▸ TRY IT:
Within the data below, copy each line where the string "tcecqpoc" is found.

▸ DATA FOR PROCESSING:

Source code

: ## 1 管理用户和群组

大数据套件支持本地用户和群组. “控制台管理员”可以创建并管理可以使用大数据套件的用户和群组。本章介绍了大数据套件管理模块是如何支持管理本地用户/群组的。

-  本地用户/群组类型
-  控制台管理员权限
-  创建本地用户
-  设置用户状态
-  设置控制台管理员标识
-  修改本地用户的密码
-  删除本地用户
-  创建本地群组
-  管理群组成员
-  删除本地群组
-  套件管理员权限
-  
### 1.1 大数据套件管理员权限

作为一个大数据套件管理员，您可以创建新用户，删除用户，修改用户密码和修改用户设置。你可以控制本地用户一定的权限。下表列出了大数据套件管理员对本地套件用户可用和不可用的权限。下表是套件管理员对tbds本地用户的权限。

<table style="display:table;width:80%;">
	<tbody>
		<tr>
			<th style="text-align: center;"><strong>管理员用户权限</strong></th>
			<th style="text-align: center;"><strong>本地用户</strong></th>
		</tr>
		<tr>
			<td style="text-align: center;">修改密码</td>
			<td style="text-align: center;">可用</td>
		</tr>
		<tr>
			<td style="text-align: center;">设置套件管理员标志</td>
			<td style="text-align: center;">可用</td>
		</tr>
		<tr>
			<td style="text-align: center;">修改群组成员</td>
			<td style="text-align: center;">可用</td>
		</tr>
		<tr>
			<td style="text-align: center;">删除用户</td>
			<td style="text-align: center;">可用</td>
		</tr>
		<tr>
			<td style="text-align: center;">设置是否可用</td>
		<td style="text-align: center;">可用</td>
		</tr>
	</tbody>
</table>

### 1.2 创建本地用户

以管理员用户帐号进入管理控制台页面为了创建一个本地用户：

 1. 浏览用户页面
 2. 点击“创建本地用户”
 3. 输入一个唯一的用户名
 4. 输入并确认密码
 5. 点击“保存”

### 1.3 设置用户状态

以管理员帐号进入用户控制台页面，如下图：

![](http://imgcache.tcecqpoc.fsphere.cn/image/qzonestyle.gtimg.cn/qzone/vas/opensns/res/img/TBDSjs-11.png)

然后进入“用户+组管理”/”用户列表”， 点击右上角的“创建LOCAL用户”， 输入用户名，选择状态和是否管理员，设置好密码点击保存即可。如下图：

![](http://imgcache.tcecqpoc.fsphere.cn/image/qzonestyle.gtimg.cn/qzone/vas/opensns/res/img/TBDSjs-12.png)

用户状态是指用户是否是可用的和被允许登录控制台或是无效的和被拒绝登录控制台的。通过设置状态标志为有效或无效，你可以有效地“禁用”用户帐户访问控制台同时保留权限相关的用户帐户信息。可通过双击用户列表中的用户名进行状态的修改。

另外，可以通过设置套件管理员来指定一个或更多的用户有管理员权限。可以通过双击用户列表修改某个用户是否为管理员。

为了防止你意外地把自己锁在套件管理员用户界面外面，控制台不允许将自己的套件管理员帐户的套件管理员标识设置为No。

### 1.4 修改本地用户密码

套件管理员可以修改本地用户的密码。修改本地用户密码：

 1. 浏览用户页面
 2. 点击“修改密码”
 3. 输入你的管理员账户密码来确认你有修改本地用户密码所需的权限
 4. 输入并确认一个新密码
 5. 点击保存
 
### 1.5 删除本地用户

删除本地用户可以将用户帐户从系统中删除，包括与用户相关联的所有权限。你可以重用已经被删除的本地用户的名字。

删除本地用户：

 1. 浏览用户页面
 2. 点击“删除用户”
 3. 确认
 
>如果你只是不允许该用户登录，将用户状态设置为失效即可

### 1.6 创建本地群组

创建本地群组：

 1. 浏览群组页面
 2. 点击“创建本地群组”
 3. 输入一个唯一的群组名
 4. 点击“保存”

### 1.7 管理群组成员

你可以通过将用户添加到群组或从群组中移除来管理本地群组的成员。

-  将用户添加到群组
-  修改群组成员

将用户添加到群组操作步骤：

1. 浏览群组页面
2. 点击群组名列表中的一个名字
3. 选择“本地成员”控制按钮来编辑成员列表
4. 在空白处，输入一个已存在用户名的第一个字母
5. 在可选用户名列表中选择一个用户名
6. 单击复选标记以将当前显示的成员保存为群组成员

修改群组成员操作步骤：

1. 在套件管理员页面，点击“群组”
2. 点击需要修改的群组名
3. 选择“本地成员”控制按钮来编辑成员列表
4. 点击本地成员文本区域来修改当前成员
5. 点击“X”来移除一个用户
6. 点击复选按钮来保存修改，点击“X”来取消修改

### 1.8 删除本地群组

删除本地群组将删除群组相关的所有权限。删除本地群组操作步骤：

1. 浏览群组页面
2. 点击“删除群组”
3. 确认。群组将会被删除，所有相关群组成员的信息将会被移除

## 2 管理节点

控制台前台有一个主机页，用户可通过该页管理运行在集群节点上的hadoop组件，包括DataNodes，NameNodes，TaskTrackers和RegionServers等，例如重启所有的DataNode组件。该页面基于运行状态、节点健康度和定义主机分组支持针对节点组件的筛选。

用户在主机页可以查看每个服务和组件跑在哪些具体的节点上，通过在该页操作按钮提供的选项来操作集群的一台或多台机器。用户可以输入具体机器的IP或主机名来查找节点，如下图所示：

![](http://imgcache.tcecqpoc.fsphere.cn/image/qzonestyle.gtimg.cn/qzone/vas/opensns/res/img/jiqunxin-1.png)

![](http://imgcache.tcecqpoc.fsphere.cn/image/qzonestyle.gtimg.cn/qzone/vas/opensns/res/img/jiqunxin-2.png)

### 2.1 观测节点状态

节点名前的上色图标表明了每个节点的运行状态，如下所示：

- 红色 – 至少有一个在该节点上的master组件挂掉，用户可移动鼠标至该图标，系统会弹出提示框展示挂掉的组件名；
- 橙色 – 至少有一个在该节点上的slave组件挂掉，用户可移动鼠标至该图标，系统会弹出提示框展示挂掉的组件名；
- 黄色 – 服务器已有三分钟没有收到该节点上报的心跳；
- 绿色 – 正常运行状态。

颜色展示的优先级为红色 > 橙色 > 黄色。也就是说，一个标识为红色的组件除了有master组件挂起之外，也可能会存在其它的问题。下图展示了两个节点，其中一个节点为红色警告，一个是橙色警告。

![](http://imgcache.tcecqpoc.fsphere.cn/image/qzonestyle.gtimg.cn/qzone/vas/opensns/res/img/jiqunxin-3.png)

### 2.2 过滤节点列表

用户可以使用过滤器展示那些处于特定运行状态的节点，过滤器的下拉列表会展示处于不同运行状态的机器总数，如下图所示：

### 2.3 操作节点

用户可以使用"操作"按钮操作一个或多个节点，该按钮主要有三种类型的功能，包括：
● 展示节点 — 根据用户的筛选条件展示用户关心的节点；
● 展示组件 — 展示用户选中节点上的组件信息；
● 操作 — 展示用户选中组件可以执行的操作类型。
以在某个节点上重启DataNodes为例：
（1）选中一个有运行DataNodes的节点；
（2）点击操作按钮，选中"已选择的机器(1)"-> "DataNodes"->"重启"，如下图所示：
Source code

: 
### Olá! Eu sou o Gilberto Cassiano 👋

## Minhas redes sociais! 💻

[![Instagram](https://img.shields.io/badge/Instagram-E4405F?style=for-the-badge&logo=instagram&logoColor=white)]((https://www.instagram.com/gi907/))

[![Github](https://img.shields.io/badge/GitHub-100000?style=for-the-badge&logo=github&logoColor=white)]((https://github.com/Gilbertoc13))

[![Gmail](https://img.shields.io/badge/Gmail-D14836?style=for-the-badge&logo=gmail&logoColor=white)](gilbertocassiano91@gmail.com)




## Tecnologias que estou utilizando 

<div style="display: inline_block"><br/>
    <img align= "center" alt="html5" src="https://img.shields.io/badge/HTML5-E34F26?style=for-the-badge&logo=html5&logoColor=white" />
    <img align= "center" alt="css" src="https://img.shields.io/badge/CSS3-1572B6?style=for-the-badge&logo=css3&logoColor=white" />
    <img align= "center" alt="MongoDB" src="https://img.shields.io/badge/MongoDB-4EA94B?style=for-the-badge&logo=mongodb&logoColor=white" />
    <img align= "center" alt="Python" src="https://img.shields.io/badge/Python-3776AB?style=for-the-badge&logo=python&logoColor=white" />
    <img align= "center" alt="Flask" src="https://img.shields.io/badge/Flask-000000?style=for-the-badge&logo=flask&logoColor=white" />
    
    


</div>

▸ SOLVED EXERCISE:
![](http://imgcache.tcecqpoc.fsphere.cn/image/qzonestyle.gtimg.cn/qzone/vas/opensns/res/img/TBDSjs-11.png)
![](http://imgcache.tcecqpoc.fsphere.cn/image/qzonestyle.gtimg.cn/qzone/vas/opensns/res/img/TBDSjs-12.png)
![](http://imgcache.tcecqpoc.fsphere.cn/image/qzonestyle.gtimg.cn/qzone/vas/opensns/res/img/jiqunxin-1.png)
![](http://imgcache.tcecqpoc.fsphere.cn/image/qzonestyle.gtimg.cn/qzone/vas/opensns/res/img/jiqunxin-2.png)
![](http://imgcache.tcecqpoc.fsphere.cn/image/qzonestyle.gtimg.cn/qzone/vas/opensns/res/img/jiqunxin-3.png)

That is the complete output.